The order also “underscores” the importance of emphasizing environmental justice and equity in the state’s transition to a clean economy, the governor said.

“The transition by vehicle manufacturers to electric vehicles is upon us and this station is just one example of how North Carolina is getting ready,” Gov. Cooper explained in a statement. “The quicker we move the more affordable electric vehicles will become for everyday people. Our state is moving toward an equitable clean energy economy and public-private partnerships like this one will help make that happen.”

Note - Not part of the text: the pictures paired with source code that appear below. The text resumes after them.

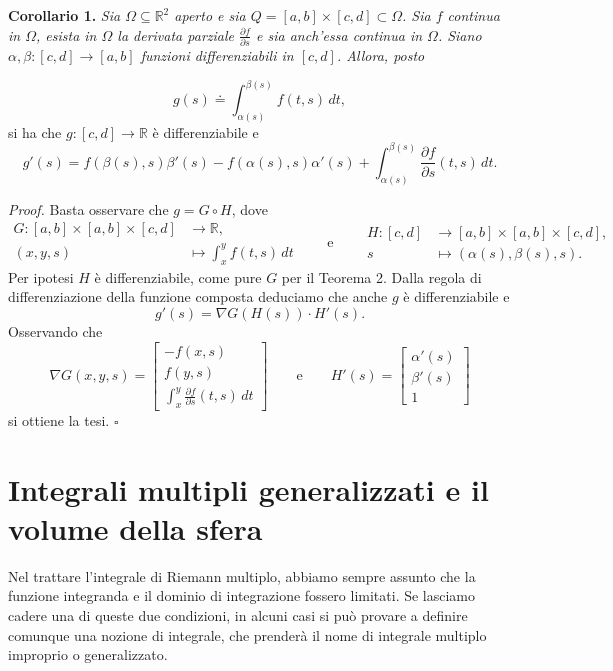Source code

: \documentclass[11pt,a4paper]{article}
\newcommand{\R}{\mathbb{R}}
\newcommand{\result}[2]{\par\medskip\noindent\textbf{#1} \textit{#2}\par}
\newcommand{\proofen}{\par\medskip\noindent\textit{Proof.} }
\newcommand{\qedherecustom}{\hfill$\square$}
\begin{document}
\result{Corollario 1.}{Sia $\Omega\subseteq\R^2$ aperto e sia $Q=[a,b]\times[c,d]\subset\Omega$. Sia $f$ continua in $\Omega$, esista in $\Omega$ la derivata parziale $\frac{\partial f}{\partial s}$ e sia anch'essa continua in $\Omega$. Siano $\alpha,\beta:[c,d]\to[a,b]$ funzioni differenziabili in $[c,d]$. Allora, posto}
\[
g(s)\doteq\int_{\alpha(s)}^{\beta(s)}f(t,s)\,dt,
\]
si ha che $g:[c,d]\to\R$ è differenziabile e
\[
g'(s)=f(\beta(s),s)\beta'(s)-f(\alpha(s),s)\alpha'(s)
+\int_{\alpha(s)}^{\beta(s)}\frac{\partial f}{\partial s}(t,s)\,dt.
\]

\proofen Basta osservare che $g=G\circ H$, dove
\[
\begin{aligned}
    G:[a,b]\times[a,b]\times[c,d]&\longrightarrow\R,\\
    (x,y,s)&\longmapsto\int_x^y f(t,s)\,dt
\end{aligned}
\qquad\text{e}\qquad
\begin{aligned}
    H:[c,d]&\longrightarrow[a,b]\times[a,b]\times[c,d],\\
    s&\longmapsto(\alpha(s),\beta(s),s).
\end{aligned}
\]
Per ipotesi $H$ è differenziabile, come pure $G$ per il Teorema 2. Dalla regola di differenziazione della funzione composta deduciamo che anche $g$ è differenziabile e
\[
g'(s)=\nabla G(H(s))\cdot H'(s).
\]
Osservando che
\[
\nabla G(x,y,s)=
\begin{bmatrix}
    -f(x,s)\\
    f(y,s)\\
    \displaystyle\int_x^y\frac{\partial f}{\partial s}(t,s)\,dt
\end{bmatrix}
\qquad\text{e}\qquad
H'(s)=
\begin{bmatrix}
    \alpha'(s)\\
    \beta'(s)\\
    1
\end{bmatrix}
\]
si ottiene la tesi. \qedherecustom

\section{Integrali multipli generalizzati e il volume della sfera}

Nel trattare l'integrale di Riemann multiplo, abbiamo sempre assunto che la funzione integranda e il dominio di integrazione fossero limitati. Se lasciamo cadere una di queste due condizioni, in alcuni casi si può provare a definire comunque una nozione di integrale, che prenderà il nome di integrale multiplo improprio o generalizzato.
\end{document}
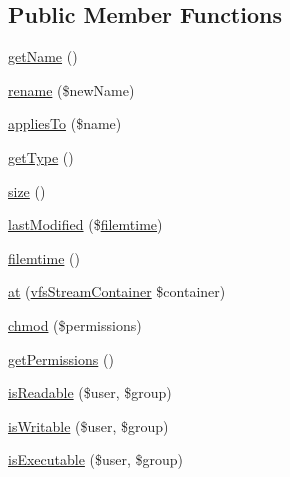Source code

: \subsection*{Public Member Functions}
\begin{DoxyCompactItemize}
\item 
\mbox{\hyperlink{interfaceorg_1_1bovigo_1_1vfs_1_1vfs_stream_content_a3d0963e68bb313b163a73f2803c64600}{get\+Name}} ()
\item 
\mbox{\hyperlink{interfaceorg_1_1bovigo_1_1vfs_1_1vfs_stream_content_ab40397a8b5cf98ff82734ce7b1276363}{rename}} (\$new\+Name)
\item 
\mbox{\hyperlink{interfaceorg_1_1bovigo_1_1vfs_1_1vfs_stream_content_a1769b12aee6e9730bcf9b56703eb6a03}{applies\+To}} (\$name)
\item 
\mbox{\hyperlink{interfaceorg_1_1bovigo_1_1vfs_1_1vfs_stream_content_a830b5c75df72b32396701bc563fbe3c7}{get\+Type}} ()
\item 
\mbox{\hyperlink{interfaceorg_1_1bovigo_1_1vfs_1_1vfs_stream_content_a775bfb88c1bb7975d67f277eade2a1b7}{size}} ()
\item 
\mbox{\hyperlink{interfaceorg_1_1bovigo_1_1vfs_1_1vfs_stream_content_ae862e04a845949a0d2bf4cada6a06ac4}{last\+Modified}} (\$\mbox{\hyperlink{interfaceorg_1_1bovigo_1_1vfs_1_1vfs_stream_content_ad730553073cd7d21080fe7c2770ef457}{filemtime}})
\item 
\mbox{\hyperlink{interfaceorg_1_1bovigo_1_1vfs_1_1vfs_stream_content_ad730553073cd7d21080fe7c2770ef457}{filemtime}} ()
\item 
\mbox{\hyperlink{interfaceorg_1_1bovigo_1_1vfs_1_1vfs_stream_content_a807677a6a863886bc4aa2dbc1f473d56}{at}} (\mbox{\hyperlink{interfaceorg_1_1bovigo_1_1vfs_1_1vfs_stream_container}{vfs\+Stream\+Container}} \$container)
\item 
\mbox{\hyperlink{interfaceorg_1_1bovigo_1_1vfs_1_1vfs_stream_content_a6c64687533218867184ace2d0015b230}{chmod}} (\$permissions)
\item 
\mbox{\hyperlink{interfaceorg_1_1bovigo_1_1vfs_1_1vfs_stream_content_a98e8f81c4e0869a6adf4a36ca1a6860a}{get\+Permissions}} ()
\item 
\mbox{\hyperlink{interfaceorg_1_1bovigo_1_1vfs_1_1vfs_stream_content_a6e17ffc20ba30d5013b65b8f8c878363}{is\+Readable}} (\$user, \$group)
\item 
\mbox{\hyperlink{interfaceorg_1_1bovigo_1_1vfs_1_1vfs_stream_content_a0dfcddc1935dbacac2d92b58c86a6743}{is\+Writable}} (\$user, \$group)
\item 
\mbox{\hyperlink{interfaceorg_1_1bovigo_1_1vfs_1_1vfs_stream_content_aa05f3a5ff79b553dfe46fd51006459e0}{is\+Executable}} (\$user, \$group)

\end{DoxyCompactItemize}
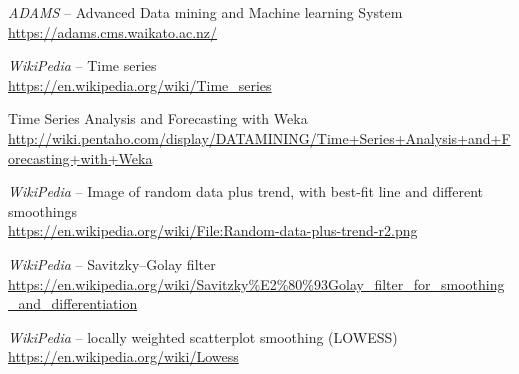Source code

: %

\begin{thebibliography}{999}

		\textit{ADAMS} -- Advanced Data mining and Machine learning System \\
		\url{https://adams.cms.waikato.ac.nz/}{}
		
		\textit{WikiPedia} -- Time series \\
		\url{https://en.wikipedia.org/wiki/Time_series}{}
		
		Time Series Analysis and Forecasting with Weka \\
		\url{http://wiki.pentaho.com/display/DATAMINING/Time+Series+Analysis+and+Forecasting+with+Weka}{}
		
		\textit{WikiPedia} -- Image of random data plus trend, with best-fit line and different smoothings \\
		\url{https://en.wikipedia.org/wiki/File:Random-data-plus-trend-r2.png}{}
		
	    \textit{WikiPedia} -- Savitzky–Golay filter\\
	    \url{https://en.wikipedia.org/wiki/Savitzky\%E2\%80\%93Golay_filter_for_smoothing_and_differentiation}{}
	    
		\textit{WikiPedia} -- locally weighted scatterplot smoothing (LOWESS) \\
		\url{https://en.wikipedia.org/wiki/Lowess}{}

\end{thebibliography}
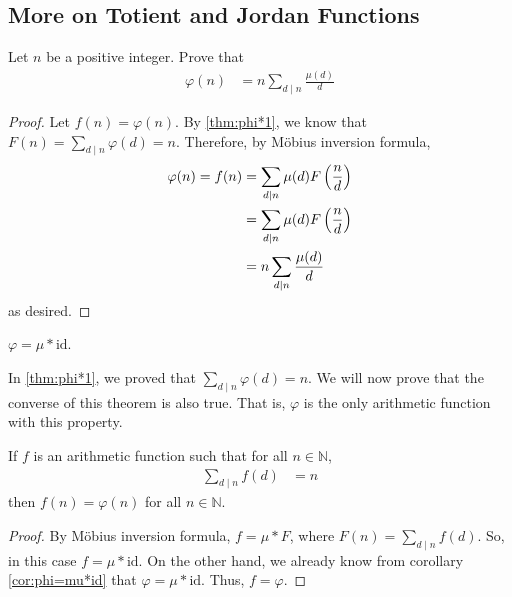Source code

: \subsection{More on Totient and Jordan Functions}\label{sec:euler-jordan}
	\begin{theorem}  \label{thm:phi=n*sigma(mu/k)}
		Let $n$ be a positive integer. Prove that
		\begin{align*}
			\varphi(n)
				& = n\sum_{d\mid n} \frac{\mu(d)}{d}
		\end{align*}
	\end{theorem}

	\begin{proof}
		Let $f(n)=\varphi(n)$. By \autoref{thm:phi*1}, we know that $F(n)=\sum\limits_{d\mid n} \varphi(d)=n$. Therefore, by M\"{o}bius inversion formula,
			\begin{align*}
				\varphi(n) = f(n) &= \sum_{d\mid n}\mu(d)F\left(\frac nd\right)\\
						  &= \sum_{d\mid n}\mu(d)F\left(\frac nd\right)\\
						  &= n\sum_{d\mid n} \frac{\mu(d)}{d}
			\end{align*}
		as desired.
	\end{proof}


	\begin{corollary}\label{cor:phi=mu*id}
		$\varphi = \mu \ast \text{id}$.
	\end{corollary}

In \autoref{thm:phi*1}, we proved that $\sum\limits_{d\mid n} \varphi(d)=n$. We will now prove that the converse of this theorem is also true. That is, $\varphi$ is the only arithmetic function with this property.

	\begin{theorem} \label{thm:sumofphicon}
		If $f$ is an arithmetic function such that for all $n\in\mathbb{N} $,
			\begin{align*}
				\sum_{d\mid n}f(d) & = n
			\end{align*}
		then $f(n)=\varphi(n)$ for all $n\in\mathbb{N} $.
	\end{theorem}

	\begin{proof}
		By M\"{o}bius inversion formula, $f = \mu \ast F$, where $F(n)=\sum\limits_{d\mid n}f(d)$. So, in this case $f=\mu \ast \text{id}$. On the other hand, we already know from corollary \ref{cor:phi=mu*id} that $\varphi=\mu \ast \text{id}$. Thus, $f=\varphi$.
	\end{proof}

To help foster the development and deployment of similar projects, the American Association of State Highway and Transportation Officials, the National Association of State Energy Officials, the U.S. Department of Transportation, and the U.S. Department of Energy signed a memorandum of understanding on February 23.

Jim Tymon, AASHTO’s executive director, explained in a statement at the time that this MOU provides a “framework for collaboration” in response to the $5 billion National Electric Vehicle Infrastructure Formula Program established by USDOT and DOE on February 10 to build and operate a nationwide network of EV charging stations.

Michigan DOT Using Carbon Fiber in Bridge Construction

To reduce the cost of corrosion and long-term maintenance expenses, the Michigan Department of Transportation is broadening its use of carbon fiber structural material on bridges statewide.

[Above photo by the Michigan DOT]

“Rusting of steel elements is the leading cause of deterioration in our bridges. Since carbon fiber is non-corrosive, we are eliminating that potential for damage,” explained Matt Chynoweth, Michigan DOT’s chief bridge engineer, in a statement. “Using a material that will not corrode is a real game-changer.”

Paul Ajegba, Michigan DOT’s director, added that one of the ultimate goals in expanding the use of carbon fiber is to build bridges that last a century with minimal maintenance.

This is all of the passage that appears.